In the meantime, the euro is on a losing streak versus the greenback. On Monday, September 12, EUR/USD hit its 20-year low and traded around 0.9900 for the first time since 2002. As a reminder, the euro is a relatively young currency. It came into being 24 years ago, in 1999, and quickly became one of the most actively traded currencies.
Its current weakness is caused by a rapidly deteriorating state of the European economy and the outflow of foreign capital to the United States from Europe. Meanwhile, the European Union’s desire to punish Russia with tough sanctions for invading Ukraine came as a painful blow to its economy as well as triggered an energy crisis and a record spike in inflation in the region.

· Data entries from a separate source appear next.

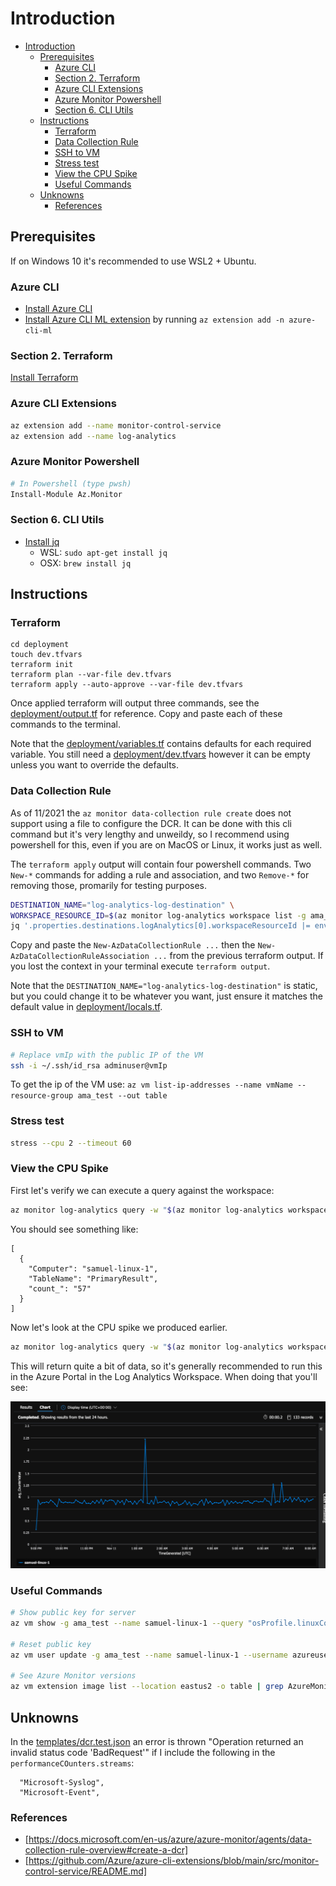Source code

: # Introduction

- [Introduction](#introduction)
  - [Prerequisites](#prerequisites)
    - [Azure CLI](#azure-cli)
    - [Section 2. Terraform](#section-2-terraform)
    - [Azure CLI Extensions](#azure-cli-extensions)
    - [Azure Monitor Powershell](#azure-monitor-powershell)
    - [Section 6. CLI Utils](#section-6-cli-utils)
  - [Instructions](#instructions)
    - [Terraform](#terraform)
    - [Data Collection Rule](#data-collection-rule)
    - [SSH to VM](#ssh-to-vm)
    - [Stress test](#stress-test)
    - [View the CPU Spike](#view-the-cpu-spike)
    - [Useful Commands](#useful-commands)
  - [Unknowns](#unknowns)
    - [References](#references)

## Prerequisites

If on Windows 10 it's recommended to use WSL2 + Ubuntu.

### Azure CLI

- [Install Azure CLI](https://docs.microsoft.com/en-us/cli/azure/install-azure-cli)
- [Install Azure CLI ML extension](https://docs.microsoft.com/en-us/azure/machine-learning/how-to-configure-cli) by running `az extension add -n azure-cli-ml`

### Section 2. Terraform

[Install Terraform](https://learn.hashicorp.com/tutorials/terraform/install-cli#install-terraform)

### Azure CLI Extensions

```bash
az extension add --name monitor-control-service
az extension add --name log-analytics
```

### Azure Monitor Powershell

```bash
# In Powershell (type pwsh)
Install-Module Az.Monitor
```

### Section 6. CLI Utils

- [Install jq](https://stedolan.github.io/jq/download/)
  - WSL: `sudo apt-get install jq`
  - OSX: `brew install jq`

## Instructions

### Terraform

```text
cd deployment
touch dev.tfvars
terraform init
terraform plan --var-file dev.tfvars
terraform apply --auto-approve --var-file dev.tfvars
```

Once applied terraform will output three commands, see the [deployment/output.tf](deployment/outputs.tf) for reference.  Copy and paste each of these commands to the terminal.

Note that the [deployment/variables.tf](deployment/variables.tf) contains defaults for each required variable.  You still need a [deployment/dev.tfvars](./deployment/dev.tfvars) however it can be empty unless you want to override the defaults.

### Data Collection Rule

As of 11/2021 the `az monitor data-collection rule create` does not support using a file to configure the DCR.  It can be done with this cli command but it's very lengthy and unweildy, so I recommend using powershell for this, even if you are on MacOS or Linux, it works just as well.

The `terraform apply` output will contain four powershell commands.  Two `New-*` commands for adding a rule and association, and two `Remove-*` for removing those, promarily for testing purposes.

```bash
DESTINATION_NAME="log-analytics-log-destination" \
WORKSPACE_RESOURCE_ID=$(az monitor log-analytics workspace list -g ama_test | jq -r '.[0].id') \
jq '.properties.destinations.logAnalytics[0].workspaceResourceId |= env.WORKSPACE_RESOURCE_ID | .properties.destinations.logAnalytics[0].name = env.DESTINATION_NAME | .properties.dataFlows[0].destinations |= [ env.DESTINATION_NAME ]' templates/dcr.base.json > templates/dcr.test.json
```

Copy and paste the `New-AzDataCollectionRule ...` then the `New-AzDataCollectionRuleAssociation ...` from the previous terraform output.  If you lost the context in your terminal execute `terraform output`.

Note that the `DESTINATION_NAME="log-analytics-log-destination"` is static, but you could change it to be whatever you want, just ensure it matches the default value in [deployment/locals.tf](deployment/locals.tf).

### SSH to VM

```bash
# Replace vmIp with the public IP of the VM
ssh -i ~/.ssh/id_rsa adminuser@vmIp
```

To get the ip of the VM use: `az vm list-ip-addresses --name vmName --resource-group ama_test --out table`

### Stress test

```bash
stress --cpu 2 --timeout 60
```

### View the CPU Spike

First let's verify we can execute a query against the workspace:

```bash
az monitor log-analytics query -w "$(az monitor log-analytics workspace list -g ama_test | jq -r '.[0].customerId')" --analytics-query "Heartbeat | where TimeGenerated > ago(1h) | summarize count() by Computer"
```

You should see something like:

```text
[
  {
    "Computer": "samuel-linux-1",
    "TableName": "PrimaryResult",
    "count_": "57"
  }
]
```

Now let's look at the CPU spike we produced earlier.

```bash
az monitor log-analytics query -w "$(az monitor log-analytics workspace list -g ama_test | jq -r '.[0].customerId')" --analytics-query " Perf | where CounterName == \"% Processor Time\" | where ObjectName == \"Processor\" | summarize avg(CounterValue) by bin(TimeGenerated, 5min), Computer, _ResourceId | render timechart"
```

This will return quite a bit of data, so it's generally recommended to run this in the Azure Portal in the Log Analytics Workspace.  When doing that you'll see:

![cpu_spike](./images/cpu_spike.png)

### Useful Commands

```bash
# Show public key for server
az vm show -g ama_test --name samuel-linux-1 --query "osProfile.linuxConfiguration.ssh.publicKeys[0].keyData"

# Reset public key
az vm user update -g ama_test --name samuel-linux-1 --username azureuser --ssh-key-value ~/.ssh/id_rsa.pub

# See Azure Monitor versions
az vm extension image list --location eastus2 -o table | grep AzureMonitorLinuxAgent
```

## Unknowns

In the [templates/dcr.test.json](./templates/dcr.test.json) an error is thrown "Operation returned an invalid status code 'BadRequest'" if I include the following in the `performanceCOunters.streams`:

```text
  "Microsoft-Syslog",
  "Microsoft-Event",
```

### References

- [https://docs.microsoft.com/en-us/azure/azure-monitor/agents/data-collection-rule-overview#create-a-dcr]
- [https://github.com/Azure/azure-cli-extensions/blob/main/src/monitor-control-service/README.md]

In the wake of the energy crisis, natural gas prices exceeded $2,000 a cubic meter. Notably, European households used to pay 10 times less than that just 10 years ago. The EU industry is now at stake as not all companies can cope with red-hot energy bills.
In the face of the energy crisis, European households have switched to a saving mode. However, following a record surge in power prices due to heat and extraordinarily dry conditions in Europe this summer, the euro tumbled against the US dollar. In this light, inflation accelerated and import prices skyrocketed.
The eurozone’s low business activity shows its poor economic condition. According to the latest data, the economy of the euro area contracted in July and August 2022. Meanwhile, the region’s economic outlook is dimmed by high consumer inflation, which is projected to hit a double-digit rate this autumn.
There are a few scenarios of what can happen if the eurozone collapses. Thus, it could lead to disintegration and the return of some member states, in particular, Italy and Greece, to their national currencies. Still, analysts reckon that the backbone of the eurozone, namely Germany, France, and the Netherlands, could keep the euro as their single means of payment.
Should the crisis spark wide disagreement within the EU, the euro could be liquidated and most European countries would return to their national currencies. Experts also assume that there could be a new attempt to form a union based on different principles and with another single currency.